▶ [SOURCE DATA]:
===

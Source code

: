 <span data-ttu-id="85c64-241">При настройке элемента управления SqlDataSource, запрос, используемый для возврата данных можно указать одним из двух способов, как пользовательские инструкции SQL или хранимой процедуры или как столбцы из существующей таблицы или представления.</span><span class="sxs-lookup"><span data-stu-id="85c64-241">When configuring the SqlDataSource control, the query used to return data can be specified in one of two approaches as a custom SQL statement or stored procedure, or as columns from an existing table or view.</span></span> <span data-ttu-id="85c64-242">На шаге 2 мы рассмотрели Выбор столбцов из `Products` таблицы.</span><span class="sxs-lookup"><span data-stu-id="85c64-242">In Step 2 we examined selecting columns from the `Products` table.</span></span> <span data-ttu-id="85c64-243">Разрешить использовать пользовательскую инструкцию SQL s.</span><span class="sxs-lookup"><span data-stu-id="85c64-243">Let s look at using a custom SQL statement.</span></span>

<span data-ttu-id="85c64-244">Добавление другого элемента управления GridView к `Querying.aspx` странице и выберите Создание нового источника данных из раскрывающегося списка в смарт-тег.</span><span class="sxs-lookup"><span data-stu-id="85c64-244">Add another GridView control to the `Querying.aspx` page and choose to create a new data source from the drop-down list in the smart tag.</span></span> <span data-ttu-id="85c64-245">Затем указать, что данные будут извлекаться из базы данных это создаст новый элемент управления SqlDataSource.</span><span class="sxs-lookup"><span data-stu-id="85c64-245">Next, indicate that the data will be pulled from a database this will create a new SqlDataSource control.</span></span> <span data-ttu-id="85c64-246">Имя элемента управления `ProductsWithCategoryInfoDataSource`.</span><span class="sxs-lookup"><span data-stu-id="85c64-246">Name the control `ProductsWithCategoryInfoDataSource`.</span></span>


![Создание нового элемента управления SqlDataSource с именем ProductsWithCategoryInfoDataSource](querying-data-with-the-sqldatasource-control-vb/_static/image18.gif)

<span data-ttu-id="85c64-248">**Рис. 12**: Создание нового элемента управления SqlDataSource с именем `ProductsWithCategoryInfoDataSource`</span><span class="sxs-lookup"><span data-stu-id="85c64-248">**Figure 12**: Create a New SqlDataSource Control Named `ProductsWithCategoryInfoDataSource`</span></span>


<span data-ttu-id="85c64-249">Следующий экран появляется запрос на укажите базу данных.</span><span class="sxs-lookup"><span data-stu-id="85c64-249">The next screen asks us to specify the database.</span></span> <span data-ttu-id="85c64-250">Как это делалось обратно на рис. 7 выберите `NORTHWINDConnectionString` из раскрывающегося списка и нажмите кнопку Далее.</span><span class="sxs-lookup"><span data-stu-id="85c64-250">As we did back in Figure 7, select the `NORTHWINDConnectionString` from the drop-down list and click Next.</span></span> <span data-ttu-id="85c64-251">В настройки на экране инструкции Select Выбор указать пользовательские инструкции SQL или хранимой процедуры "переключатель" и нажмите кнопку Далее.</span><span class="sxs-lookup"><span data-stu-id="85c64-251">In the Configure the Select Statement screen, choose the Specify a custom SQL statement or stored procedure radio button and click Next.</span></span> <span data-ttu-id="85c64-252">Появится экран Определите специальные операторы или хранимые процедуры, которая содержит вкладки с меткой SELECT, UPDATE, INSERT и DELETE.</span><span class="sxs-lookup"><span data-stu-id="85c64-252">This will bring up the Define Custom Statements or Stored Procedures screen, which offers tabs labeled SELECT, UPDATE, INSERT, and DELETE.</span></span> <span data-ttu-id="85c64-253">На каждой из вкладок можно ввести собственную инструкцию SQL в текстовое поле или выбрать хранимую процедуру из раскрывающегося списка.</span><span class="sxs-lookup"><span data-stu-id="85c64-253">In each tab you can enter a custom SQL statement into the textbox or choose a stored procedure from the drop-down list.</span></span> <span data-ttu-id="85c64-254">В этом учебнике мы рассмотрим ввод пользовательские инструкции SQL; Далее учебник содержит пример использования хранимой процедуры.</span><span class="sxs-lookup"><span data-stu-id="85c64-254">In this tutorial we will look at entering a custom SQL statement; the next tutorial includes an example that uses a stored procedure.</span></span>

===

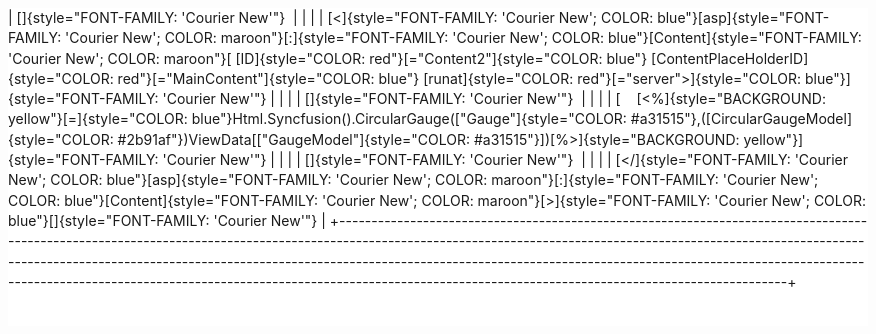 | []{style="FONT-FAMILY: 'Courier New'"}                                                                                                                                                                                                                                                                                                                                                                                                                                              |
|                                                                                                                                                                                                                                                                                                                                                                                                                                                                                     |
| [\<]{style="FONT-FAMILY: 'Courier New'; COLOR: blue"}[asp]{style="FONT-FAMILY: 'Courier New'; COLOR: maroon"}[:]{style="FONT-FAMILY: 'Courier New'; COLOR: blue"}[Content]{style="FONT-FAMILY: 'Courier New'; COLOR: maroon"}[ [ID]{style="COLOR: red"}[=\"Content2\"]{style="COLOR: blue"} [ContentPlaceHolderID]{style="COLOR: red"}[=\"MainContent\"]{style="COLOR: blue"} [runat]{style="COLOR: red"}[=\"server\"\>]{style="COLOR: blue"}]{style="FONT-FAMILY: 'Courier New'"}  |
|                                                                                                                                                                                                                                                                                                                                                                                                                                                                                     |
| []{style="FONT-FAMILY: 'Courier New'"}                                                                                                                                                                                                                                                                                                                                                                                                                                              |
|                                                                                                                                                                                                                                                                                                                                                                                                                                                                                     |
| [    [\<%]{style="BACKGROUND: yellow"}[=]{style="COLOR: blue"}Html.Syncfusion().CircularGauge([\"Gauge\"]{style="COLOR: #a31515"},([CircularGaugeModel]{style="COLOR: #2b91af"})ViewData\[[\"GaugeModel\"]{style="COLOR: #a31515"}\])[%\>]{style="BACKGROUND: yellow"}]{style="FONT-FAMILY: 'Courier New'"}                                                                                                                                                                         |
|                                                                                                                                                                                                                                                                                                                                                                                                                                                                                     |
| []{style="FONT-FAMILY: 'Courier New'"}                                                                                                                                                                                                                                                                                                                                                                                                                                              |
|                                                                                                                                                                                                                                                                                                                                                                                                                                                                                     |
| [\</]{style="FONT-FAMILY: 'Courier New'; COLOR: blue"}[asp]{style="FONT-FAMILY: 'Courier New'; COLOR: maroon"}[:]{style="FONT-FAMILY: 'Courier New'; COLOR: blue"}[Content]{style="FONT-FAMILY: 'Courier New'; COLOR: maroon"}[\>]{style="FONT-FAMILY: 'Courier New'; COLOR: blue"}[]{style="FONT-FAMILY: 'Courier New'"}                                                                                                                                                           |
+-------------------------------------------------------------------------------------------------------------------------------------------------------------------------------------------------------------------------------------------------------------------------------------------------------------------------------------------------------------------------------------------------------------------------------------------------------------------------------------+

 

===

▶ [THE PROBLEM]: The total is all that is wanted here: please count the lines of the material that contain the word "нового".

▶ [OUTPUT FOR THIS EXERCISE]: 3